Ahmet Rasih İzzet Bey’in bir müzeci ve kütüphaneci olarak kabul görmesi bu tarihten sonra başlar. Çünkü emekliye ayrıldıktan sonra, 1913 yılından beri büyük bir emekle derlediği tarihi, etnoğrafik, folklorik eşya, belge ve malzemeleri ayrıca yazma ve matbu binlerce kitabı müze haline getirdiği evinde sergilemeye başladı. Ölümüne kadar canı gibi sevdiği eşya ve belgelerini, hiçbir karşılık beklemeden tanıttı. Koyunoğlu, müzesinin kapısıyla birlikte ömrü boyunca her din, dil ve ırktan insana kucak da açtı.
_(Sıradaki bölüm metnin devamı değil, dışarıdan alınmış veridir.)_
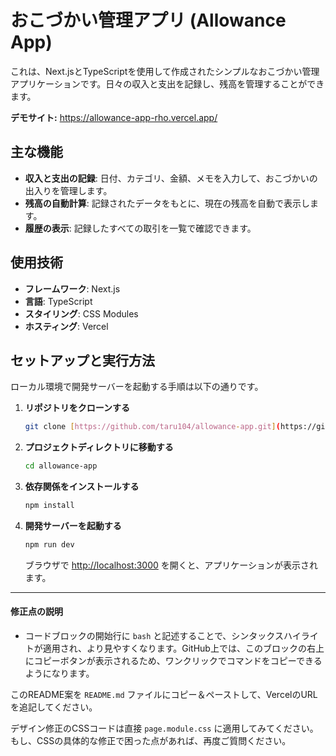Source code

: # おこづかい管理アプリ (Allowance App)

これは、Next.jsとTypeScriptを使用して作成されたシンプルなおこづかい管理アプリケーションです。日々の収入と支出を記録し、残高を管理することができます。

**デモサイト:** https://allowance-app-rho.vercel.app/

## 主な機能

* **収入と支出の記録**: 日付、カテゴリ、金額、メモを入力して、おこづかいの出入りを管理します。
* **残高の自動計算**: 記録されたデータをもとに、現在の残高を自動で表示します。
* **履歴の表示**: 記録したすべての取引を一覧で確認できます。

## 使用技術

* **フレームワーク**: Next.js
* **言語**: TypeScript
* **スタイリング**: CSS Modules
* **ホスティング**: Vercel

## セットアップと実行方法

ローカル環境で開発サーバーを起動する手順は以下の通りです。

1.  **リポジトリをクローンする**

    ```bash
    git clone [https://github.com/taru104/allowance-app.git](https://github.com/taru104/allowance-app.git)
    ```

2.  **プロジェクトディレクトリに移動する**

    ```bash
    cd allowance-app
    ```

3.  **依存関係をインストールする**

    ```bash
    npm install
    ```

4.  **開発サーバーを起動する**

    ```bash
    npm run dev
    ```

    ブラウザで [http://localhost:3000](http://localhost:3000) を開くと、アプリケーションが表示されます。

---

#### 修正点の説明

* コードブロックの開始行に `bash` と記述することで、シンタックスハイライトが適用され、より見やすくなります。GitHub上では、このブロックの右上にコピーボタンが表示されるため、ワンクリックでコマンドをコピーできるようになります。

このREADME案を `README.md` ファイルにコピー＆ペーストして、VercelのURLを追記してください。

デザイン修正のCSSコードは直接 `page.module.css` に適用してみてください。もし、CSSの具体的な修正で困った点があれば、再度ご質問ください。
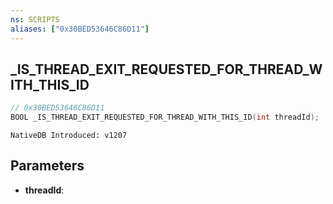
 ```yaml
---
ns: SCRIPTS
aliases: ["0x30BED53646C86D11"]
---
```

## _IS_THREAD_EXIT_REQUESTED_FOR_THREAD_WITH_THIS_ID

```c
// 0x30BED53646C86D11
BOOL _IS_THREAD_EXIT_REQUESTED_FOR_THREAD_WITH_THIS_ID(int threadId);
```

```
NativeDB Introduced: v1207
```

## Parameters
* **threadId**:
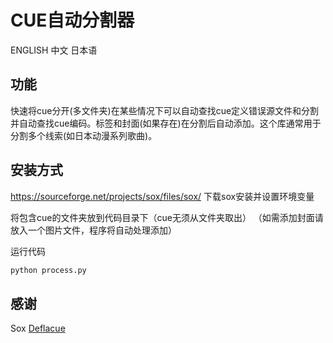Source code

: # CUE自动分割器
ENGLISH	中文	日本语

## 功能
快速将cue分开(多文件夹)在某些情况下可以自动查找cue定义错误源文件和分割并自动查找cue编码。标签和封面(如果存在)在分割后自动添加。这个库通常用于分割多个线索(如日本动漫系列歌曲)。

## 安装方式
https://sourceforge.net/projects/sox/files/sox/
下载sox安装并设置环境变量

将包含cue的文件夹放到代码目录下（cue无须从文件夹取出）
（如需添加封面请放入一个图片文件，程序将自动处理添加）

运行代码
```python
python process.py
```

## 感谢
Sox
[Deflacue](https://github.com/idlesign/deflacu/ "Deflacue")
Rahmetli İzzet Koyunoğlu, bu hizmetiyle sadece yurt çapında değil, tüm dünyada Milli Kültüre katkısını tek başına gerçekleştirmiş idealist bir Konyalıdır. Yurt içinde ve yurt dışında ilmi, edebi ve kültürel pek çok toplantı, kongre ve seminere katıldı. Onun eseri, bir adamın dişinden tırnağından artırdığı, alın teriyle inşa ettiği bir abidedir. İzzet Koyunoğlu, pek çok eserin peşine düşmüş, servetinin sınırlarını zorlayarak, büyük bir tarihi miras bıraktı. Ölümü, hırs ve zevklerin peşinde koşan birisi olarak değil, Koyunoğlu Müzesi gibi müstesna bir vakıf eserini gelecek nesillere kurmaya çalışırken karşıladı. Dünyanın ünlü Müze ve Kütüphaneleri arasında yer alan kültür ve tarih âşıklarının ziyaretgâhı eserini 4 Temmuz 1973 tarihinde Konya Büyükşehir Belediyesi’ne hibe etti. “Varlığını vatanına ve milletine veren kişi insanların en mutlusudur” diyerek 23 Eylül 1973’te ebediyete intikal etti.

Ahmet Rasih İzzet Koyunoğlu’nu rahmetle, minnetle ve şükranla anıyoruz.

Müze binasının temeli 1977 Temmuz’unda atıldı. 1984 yılı Şubat’ında da ziyarete açıldı.